Une histoire dans le siècle

Le 1er numéro de « L’Humanité dimanche » paraît le 3 octobre 1948, date à laquelle les mineurs entament une grande grève face au gouvernement. Une répression brutale commence avec la mobilisation de l’armée et ses tanks dans les corons. Des morts, de nombreux blessés pour des gueules noires qui défendaient un niveau de vie décent.

En 1948, le gouvernement prétextant le manque de papier décide de supprimer l’édition des quotidiens le dimanche. Cela visait plus particulièrement « L’Huma », meilleure vente de la semaine. Pour contourner l’obstacle et surmonter les attaques commerciales et politiques, André Carrel, résistant, vice-président du Comité parisien de la Libération et rédacteur en chef de 1957 à 1981, crée « L’Humanité dimanche ». Grand format, son contenu diffère du quotidien avec des jeux, des fictions littéraires, des rubriques loisirs. Il est vendu dans les kiosques et surtout dans les 13 000 comités de défense de l’Humanité mais aussi en portage musette à l’épaule, en porte à porte et ventes de masse ce qui structurent l’activité militante des années 50.

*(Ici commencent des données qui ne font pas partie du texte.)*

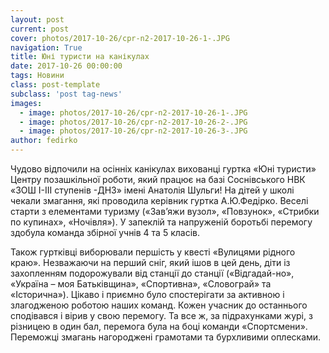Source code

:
 ```yaml
---
layout: post
current: post
cover: photos/2017-10-26/cpr-n2-2017-10-26-1-.JPG
navigation: True
title: Юні туристи на канікулах
date: 2017-10-26 00:00:00
tags: Новини
class: post-template
subclass: 'post tag-news'
images:
  - image: photos/2017-10-26/cpr-n2-2017-10-26-1-.JPG
  - image: photos/2017-10-26/cpr-n2-2017-10-26-2-.JPG
  - image: photos/2017-10-26/cpr-n2-2017-10-26-3-.JPG
author: fedirko
---
```


Чудово відпочили на осінніх канікулах вихованці гуртка «Юні туристи» Центру позашкільної роботи, який працює на базі Соснівського НВК «ЗОШ І-ІІІ ступенів -ДНЗ» імені Анатолія Шульги! На дітей у школі чекали змагання, які проводила керівник гуртка А.Ю.Федірко. Веселі старти з елементами туризму («Зав’яжи вузол», «Повзунок», «Стрибки по купинах», «Ночівля»). У запеклій та напруженій боротьбі перемогу здобула команда збірної учнів 4 та 5 класів.
  
Також гуртківці виборювали першість у квесті «Вулицями рідного краю». Незважаючи на перший сніг, який ішов в цей день, діти із захопленням подорожували від станції до станції («Відгадай-но», «Україна &#8211; моя Батьківщина», «Спортивна», «Словограй» та «Історична»). Цікаво і приємно було спостерігати за активною і злагодженою роботою наших команд. Кожен учасник до останнього сподівався і вірив у свою перемогу. Та все ж, за підрахунками журі, з різницею в один бал, перемога була на боці команди «Спортсмени». Переможці змагань нагороджені грамотами та бурхливими оплесками.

L’hebdomadaire change de formule, s’adapte aux attentes de son lectorat selon l’époque. Paix au Vietnam, guerre d’Algérie, spécial « Pétrole » en 1973 vendu à plus d’1 million d’exemplaires, programme commun, campagnes présidentielles, projet de Constitution européenne, luttes sociales.

La première génération, ce fut de grands résistants, une 2ème a « trempé » dans les luttes anticoloniales.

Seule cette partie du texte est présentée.